8. Restrictive Legend.
The Shares issuable upon exercise of this Warrant (unless
registered under the Act) shall be stamped or imprinted with a legend in
substantially the following form:
THE SHARES REPRESENTED BY THIS CERTIFICATE HAVE BEEN ACQUIRED
FOR INVESTMENT AND NOT WITH A VIEW TO, OR IN CONNECTION WITH,
THE SALE OR DISTRIBUTION THEREOF, AND HAVE NOT BEEN REGISTERED
UNDER THE SECURITIES ACT OF 1933, AS AMENDED. SUCH SHARES MAY
NOT BE SOLD OR TRANSFERRED IN THE ABSENCE OF SUCH REGISTRATION
OR UNLESS THE COMPANY RECEIVES AN OPINION OF COUNSEL REASONABLY
ACCEPTABLE TO IT STATING THAT SUCH SALE OR TRANSFER IS EXEMPT
FROM THE REGISTRATION AND PROSPECTUS DELIVERY REQUIREMENTS OF
THE ACT. COPIES OF THE INSTRUMENT COVERING THE PURCHASE OF THESE
SHARES AND RESTRICTING THEIR TRANSFER MAY BE OBTAINED AT NO COST
BY WRITTEN REQUEST MADE BY THE HOLDER OF RECORD OF THIS
CERTIFICATE TO THE SECRETARY OF THE CORPORATION AT THE PRINCIPAL
EXECUTIVE OFFICES OF THE CORPORATION.
9. Restrictions Upon Transfer and Removal of Legend.

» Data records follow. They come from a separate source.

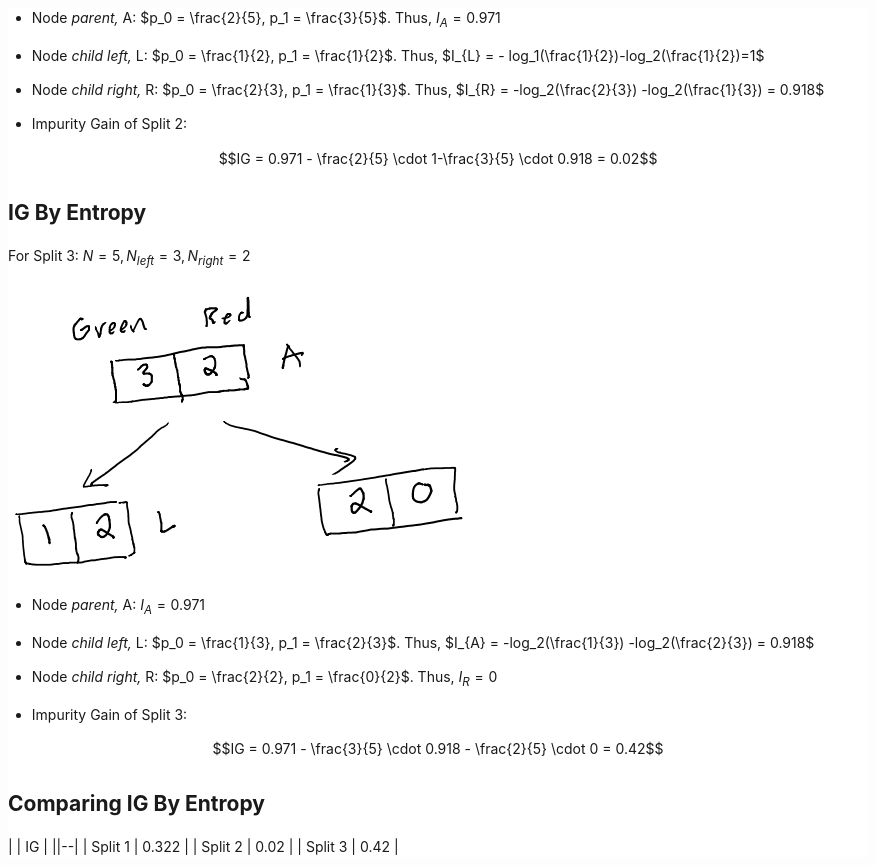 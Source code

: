 
- Node *parent,* A:  $p_0 = \frac{2}{5}, p_1 = \frac{3}{5}$.  Thus, $I_{A} = 0.971$

- Node *child left,* L:  $p_0 = \frac{1}{2}, p_1 = \frac{1}{2}$.  Thus, $I_{L} = - log_1(\frac{1}{2})-log_2(\frac{1}{2})=1$

- Node *child right,* R:  $p_0 = \frac{2}{3}, p_1 = \frac{1}{3}$.  Thus, $I_{R} = -log_2(\frac{2}{3}) -log_2(\frac{1}{3}) = 0.918$

- Impurity Gain of Split 2: 

$$IG = 0.971 - \frac{2}{5} \cdot 1-\frac{3}{5} \cdot 0.918 = 0.02$$




## IG By Entropy

For Split 3:  $N = 5, N_{left} =3, N_{right} = 2$

![](images/im2.png)


- Node *parent,* A:  $I_{A} = 0.971$

- Node *child left,* L:  $p_0 = \frac{1}{3}, p_1 = \frac{2}{3}$.  Thus, $I_{A} = -log_2(\frac{1}{3}) -log_2(\frac{2}{3}) = 0.918$

- Node *child right,* R:  $p_0 = \frac{2}{2}, p_1 = \frac{0}{2}$.  Thus, $I_{R} = 0$

- Impurity Gain of Split 3: 

$$IG = 0.971 - \frac{3}{5} \cdot 0.918 - \frac{2}{5} \cdot 0 = 0.42$$


## Comparing IG By Entropy




|         | IG        |
||--|
| Split 1 | 0.322 |
| Split 2 | 0.02 |
| Split 3 | 0.42          |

(a) The Company need not register a transfer of Shares
bearing the restrictive legend set forth in Section 8 hereof, unless the
conditions specified in such legend are satisfied. The Company may also instruct
its transfer agent not to register the transfer of the Shares, unless one of the
conditions specified in the legend referred to in Section 8 hereof is satisfied.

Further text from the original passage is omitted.